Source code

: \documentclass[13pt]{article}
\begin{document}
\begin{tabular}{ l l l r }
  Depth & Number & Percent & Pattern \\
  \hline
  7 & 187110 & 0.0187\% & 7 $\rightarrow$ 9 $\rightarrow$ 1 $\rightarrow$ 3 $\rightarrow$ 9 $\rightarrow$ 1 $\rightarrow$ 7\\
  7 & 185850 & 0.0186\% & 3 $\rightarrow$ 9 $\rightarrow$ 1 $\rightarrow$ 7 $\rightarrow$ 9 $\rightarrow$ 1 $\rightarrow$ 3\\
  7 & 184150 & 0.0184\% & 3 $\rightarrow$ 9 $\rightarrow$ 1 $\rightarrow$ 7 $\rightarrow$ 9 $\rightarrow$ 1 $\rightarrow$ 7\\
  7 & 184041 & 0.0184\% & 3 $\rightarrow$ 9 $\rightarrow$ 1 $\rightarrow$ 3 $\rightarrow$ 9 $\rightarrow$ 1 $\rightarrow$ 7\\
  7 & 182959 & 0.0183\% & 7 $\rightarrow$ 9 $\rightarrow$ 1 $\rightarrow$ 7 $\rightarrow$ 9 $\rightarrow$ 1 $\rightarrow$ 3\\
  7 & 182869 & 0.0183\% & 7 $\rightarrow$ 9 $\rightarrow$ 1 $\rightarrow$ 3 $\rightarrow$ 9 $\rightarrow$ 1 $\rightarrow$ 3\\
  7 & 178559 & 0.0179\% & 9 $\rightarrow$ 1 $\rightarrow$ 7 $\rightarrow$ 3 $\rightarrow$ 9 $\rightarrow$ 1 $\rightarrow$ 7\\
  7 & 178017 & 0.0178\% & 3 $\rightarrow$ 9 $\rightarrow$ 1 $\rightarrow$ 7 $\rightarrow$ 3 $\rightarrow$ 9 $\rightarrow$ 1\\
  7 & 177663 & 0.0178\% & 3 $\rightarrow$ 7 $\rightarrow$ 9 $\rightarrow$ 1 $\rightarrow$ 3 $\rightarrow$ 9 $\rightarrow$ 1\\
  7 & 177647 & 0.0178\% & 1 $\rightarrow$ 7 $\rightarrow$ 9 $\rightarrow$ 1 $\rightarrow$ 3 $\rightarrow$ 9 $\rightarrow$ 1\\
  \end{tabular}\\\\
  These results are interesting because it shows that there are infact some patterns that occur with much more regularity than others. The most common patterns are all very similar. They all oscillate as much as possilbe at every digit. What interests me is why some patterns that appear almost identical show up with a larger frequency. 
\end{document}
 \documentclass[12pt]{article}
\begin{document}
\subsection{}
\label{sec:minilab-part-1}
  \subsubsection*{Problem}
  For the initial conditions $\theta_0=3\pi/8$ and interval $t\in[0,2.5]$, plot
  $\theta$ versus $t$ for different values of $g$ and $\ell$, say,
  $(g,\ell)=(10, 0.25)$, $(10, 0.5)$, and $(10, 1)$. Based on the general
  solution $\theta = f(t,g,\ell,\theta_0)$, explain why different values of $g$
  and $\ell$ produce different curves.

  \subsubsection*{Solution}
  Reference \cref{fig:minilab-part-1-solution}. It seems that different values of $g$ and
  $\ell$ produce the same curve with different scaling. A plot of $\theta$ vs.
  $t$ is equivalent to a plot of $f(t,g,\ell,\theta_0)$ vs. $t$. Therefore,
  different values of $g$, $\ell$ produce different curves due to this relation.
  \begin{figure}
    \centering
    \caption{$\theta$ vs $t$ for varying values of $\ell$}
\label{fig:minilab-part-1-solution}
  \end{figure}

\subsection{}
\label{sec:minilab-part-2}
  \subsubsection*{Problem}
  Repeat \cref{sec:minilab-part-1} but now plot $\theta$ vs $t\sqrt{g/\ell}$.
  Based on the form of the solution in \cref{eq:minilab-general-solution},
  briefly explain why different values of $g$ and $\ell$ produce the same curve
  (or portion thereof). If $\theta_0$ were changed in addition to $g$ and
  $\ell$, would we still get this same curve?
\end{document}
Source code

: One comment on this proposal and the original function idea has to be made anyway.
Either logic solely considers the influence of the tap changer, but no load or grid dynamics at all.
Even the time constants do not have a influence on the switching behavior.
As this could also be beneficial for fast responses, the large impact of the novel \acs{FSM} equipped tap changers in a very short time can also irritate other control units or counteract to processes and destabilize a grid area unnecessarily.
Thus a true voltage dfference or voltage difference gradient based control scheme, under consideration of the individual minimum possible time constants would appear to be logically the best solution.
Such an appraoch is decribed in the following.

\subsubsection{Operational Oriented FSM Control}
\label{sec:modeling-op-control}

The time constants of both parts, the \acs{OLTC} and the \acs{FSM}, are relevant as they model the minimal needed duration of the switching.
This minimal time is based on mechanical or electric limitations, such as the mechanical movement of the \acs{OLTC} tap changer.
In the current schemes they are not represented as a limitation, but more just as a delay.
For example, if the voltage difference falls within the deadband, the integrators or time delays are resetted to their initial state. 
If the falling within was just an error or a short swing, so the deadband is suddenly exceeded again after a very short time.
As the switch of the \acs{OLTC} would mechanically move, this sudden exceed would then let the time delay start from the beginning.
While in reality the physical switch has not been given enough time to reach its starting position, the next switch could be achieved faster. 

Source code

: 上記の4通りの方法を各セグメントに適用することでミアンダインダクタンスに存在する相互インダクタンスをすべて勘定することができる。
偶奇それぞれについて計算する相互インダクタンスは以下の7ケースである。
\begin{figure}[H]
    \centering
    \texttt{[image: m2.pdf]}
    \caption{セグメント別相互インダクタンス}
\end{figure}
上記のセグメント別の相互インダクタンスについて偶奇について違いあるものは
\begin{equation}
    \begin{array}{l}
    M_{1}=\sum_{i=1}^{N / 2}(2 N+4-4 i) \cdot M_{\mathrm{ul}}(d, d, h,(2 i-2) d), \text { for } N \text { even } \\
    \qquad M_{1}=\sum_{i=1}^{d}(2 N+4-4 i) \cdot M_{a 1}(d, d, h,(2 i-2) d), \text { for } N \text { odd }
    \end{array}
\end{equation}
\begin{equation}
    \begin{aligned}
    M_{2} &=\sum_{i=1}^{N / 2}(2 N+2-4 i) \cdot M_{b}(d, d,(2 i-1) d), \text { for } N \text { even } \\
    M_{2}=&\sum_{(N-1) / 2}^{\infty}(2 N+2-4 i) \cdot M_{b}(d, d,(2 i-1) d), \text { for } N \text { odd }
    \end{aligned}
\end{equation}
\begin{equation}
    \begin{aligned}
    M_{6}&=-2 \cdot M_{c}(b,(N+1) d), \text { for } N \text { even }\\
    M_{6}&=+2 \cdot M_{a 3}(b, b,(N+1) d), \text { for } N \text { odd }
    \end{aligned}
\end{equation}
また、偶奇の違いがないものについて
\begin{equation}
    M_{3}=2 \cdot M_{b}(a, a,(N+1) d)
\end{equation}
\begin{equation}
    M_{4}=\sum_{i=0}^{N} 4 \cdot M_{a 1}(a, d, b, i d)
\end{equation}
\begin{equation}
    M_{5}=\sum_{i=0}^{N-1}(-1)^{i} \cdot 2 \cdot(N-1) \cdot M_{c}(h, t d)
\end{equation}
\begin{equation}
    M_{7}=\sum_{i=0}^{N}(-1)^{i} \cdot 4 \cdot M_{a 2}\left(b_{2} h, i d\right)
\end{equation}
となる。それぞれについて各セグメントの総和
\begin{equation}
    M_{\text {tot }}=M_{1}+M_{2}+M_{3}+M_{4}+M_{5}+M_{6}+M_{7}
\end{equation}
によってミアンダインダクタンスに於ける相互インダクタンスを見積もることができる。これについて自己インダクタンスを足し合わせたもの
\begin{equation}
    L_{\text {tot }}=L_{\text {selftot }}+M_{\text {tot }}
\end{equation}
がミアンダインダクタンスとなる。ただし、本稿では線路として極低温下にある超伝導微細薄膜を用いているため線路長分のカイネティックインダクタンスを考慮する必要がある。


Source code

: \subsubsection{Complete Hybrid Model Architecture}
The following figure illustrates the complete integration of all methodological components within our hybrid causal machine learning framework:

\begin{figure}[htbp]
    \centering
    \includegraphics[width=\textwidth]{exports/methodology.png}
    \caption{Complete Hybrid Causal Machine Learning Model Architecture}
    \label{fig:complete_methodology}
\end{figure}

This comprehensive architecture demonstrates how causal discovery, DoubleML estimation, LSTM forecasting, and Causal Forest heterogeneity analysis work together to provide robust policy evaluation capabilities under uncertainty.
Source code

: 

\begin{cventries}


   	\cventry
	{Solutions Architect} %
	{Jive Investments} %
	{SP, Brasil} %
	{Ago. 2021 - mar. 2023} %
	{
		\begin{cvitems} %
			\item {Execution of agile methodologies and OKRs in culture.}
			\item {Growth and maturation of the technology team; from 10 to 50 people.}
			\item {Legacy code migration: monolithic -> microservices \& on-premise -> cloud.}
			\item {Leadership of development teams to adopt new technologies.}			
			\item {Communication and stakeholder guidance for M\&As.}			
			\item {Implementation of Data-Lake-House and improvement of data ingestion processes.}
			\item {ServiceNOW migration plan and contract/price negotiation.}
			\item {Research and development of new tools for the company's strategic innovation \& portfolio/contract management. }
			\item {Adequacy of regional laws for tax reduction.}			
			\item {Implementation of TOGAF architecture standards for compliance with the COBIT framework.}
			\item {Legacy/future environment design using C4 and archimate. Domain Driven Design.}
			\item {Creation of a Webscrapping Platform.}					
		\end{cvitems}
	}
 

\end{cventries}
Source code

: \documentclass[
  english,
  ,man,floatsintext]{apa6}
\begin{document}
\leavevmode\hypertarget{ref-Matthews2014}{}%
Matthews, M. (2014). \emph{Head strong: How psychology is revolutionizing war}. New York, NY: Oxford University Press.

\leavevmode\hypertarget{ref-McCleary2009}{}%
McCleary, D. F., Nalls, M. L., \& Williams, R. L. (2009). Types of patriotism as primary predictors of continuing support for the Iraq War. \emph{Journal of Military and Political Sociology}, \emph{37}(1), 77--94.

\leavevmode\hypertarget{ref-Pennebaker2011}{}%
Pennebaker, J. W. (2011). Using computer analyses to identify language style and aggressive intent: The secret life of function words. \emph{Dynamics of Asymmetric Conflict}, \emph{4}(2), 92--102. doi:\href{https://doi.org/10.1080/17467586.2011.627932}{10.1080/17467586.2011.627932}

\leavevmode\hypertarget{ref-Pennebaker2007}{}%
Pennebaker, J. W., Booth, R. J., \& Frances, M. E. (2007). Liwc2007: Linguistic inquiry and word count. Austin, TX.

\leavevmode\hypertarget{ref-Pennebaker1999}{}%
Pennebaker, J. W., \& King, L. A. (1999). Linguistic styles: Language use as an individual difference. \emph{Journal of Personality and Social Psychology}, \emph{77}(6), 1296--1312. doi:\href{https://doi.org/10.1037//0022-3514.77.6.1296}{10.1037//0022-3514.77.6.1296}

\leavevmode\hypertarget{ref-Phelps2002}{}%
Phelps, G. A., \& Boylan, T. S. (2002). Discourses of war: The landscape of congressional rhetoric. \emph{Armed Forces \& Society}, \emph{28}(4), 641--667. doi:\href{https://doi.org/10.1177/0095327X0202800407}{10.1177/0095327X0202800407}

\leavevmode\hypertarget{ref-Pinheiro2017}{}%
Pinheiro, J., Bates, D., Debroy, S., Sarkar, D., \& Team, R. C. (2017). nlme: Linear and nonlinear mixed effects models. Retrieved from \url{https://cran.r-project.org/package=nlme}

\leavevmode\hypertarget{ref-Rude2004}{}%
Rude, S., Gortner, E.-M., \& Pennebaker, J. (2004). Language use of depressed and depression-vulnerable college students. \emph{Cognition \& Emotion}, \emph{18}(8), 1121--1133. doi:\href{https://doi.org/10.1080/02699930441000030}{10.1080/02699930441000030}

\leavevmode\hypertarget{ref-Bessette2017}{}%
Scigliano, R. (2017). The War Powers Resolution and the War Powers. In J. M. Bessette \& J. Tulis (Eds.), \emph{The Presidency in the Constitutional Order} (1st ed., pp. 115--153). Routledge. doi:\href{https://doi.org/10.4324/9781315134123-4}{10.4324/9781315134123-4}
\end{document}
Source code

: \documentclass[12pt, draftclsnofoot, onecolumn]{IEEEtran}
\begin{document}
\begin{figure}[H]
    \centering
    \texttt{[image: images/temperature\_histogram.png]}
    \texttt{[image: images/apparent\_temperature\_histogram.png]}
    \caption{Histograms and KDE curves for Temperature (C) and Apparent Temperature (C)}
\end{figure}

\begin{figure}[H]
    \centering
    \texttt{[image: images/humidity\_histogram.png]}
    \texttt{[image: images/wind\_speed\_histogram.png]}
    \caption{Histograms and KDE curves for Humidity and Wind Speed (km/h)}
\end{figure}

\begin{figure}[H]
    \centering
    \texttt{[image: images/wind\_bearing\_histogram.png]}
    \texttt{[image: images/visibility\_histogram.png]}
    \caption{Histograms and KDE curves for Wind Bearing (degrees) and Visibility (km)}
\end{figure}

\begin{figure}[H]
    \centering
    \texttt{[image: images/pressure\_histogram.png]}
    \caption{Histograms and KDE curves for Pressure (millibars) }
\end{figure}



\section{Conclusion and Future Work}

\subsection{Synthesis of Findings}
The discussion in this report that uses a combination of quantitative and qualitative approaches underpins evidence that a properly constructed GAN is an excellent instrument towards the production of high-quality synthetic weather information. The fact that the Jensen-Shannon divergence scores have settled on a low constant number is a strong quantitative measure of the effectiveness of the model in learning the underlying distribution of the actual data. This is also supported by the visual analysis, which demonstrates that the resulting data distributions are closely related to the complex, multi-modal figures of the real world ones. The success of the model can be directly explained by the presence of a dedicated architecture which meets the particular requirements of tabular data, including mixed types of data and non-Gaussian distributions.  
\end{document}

----

**EXERCISE BRIEF:** Copy from the entries only those lines that hold the word "constants".

**EXERCISE RESULT:**
Even the time constants do not have a influence on the switching behavior.
Thus a true voltage dfference or voltage difference gradient based control scheme, under consideration of the individual minimum possible time constants would appear to be logically the best solution.
The time constants of both parts, the \acs{OLTC} and the \acs{FSM}, are relevant as they model the minimal needed duration of the switching.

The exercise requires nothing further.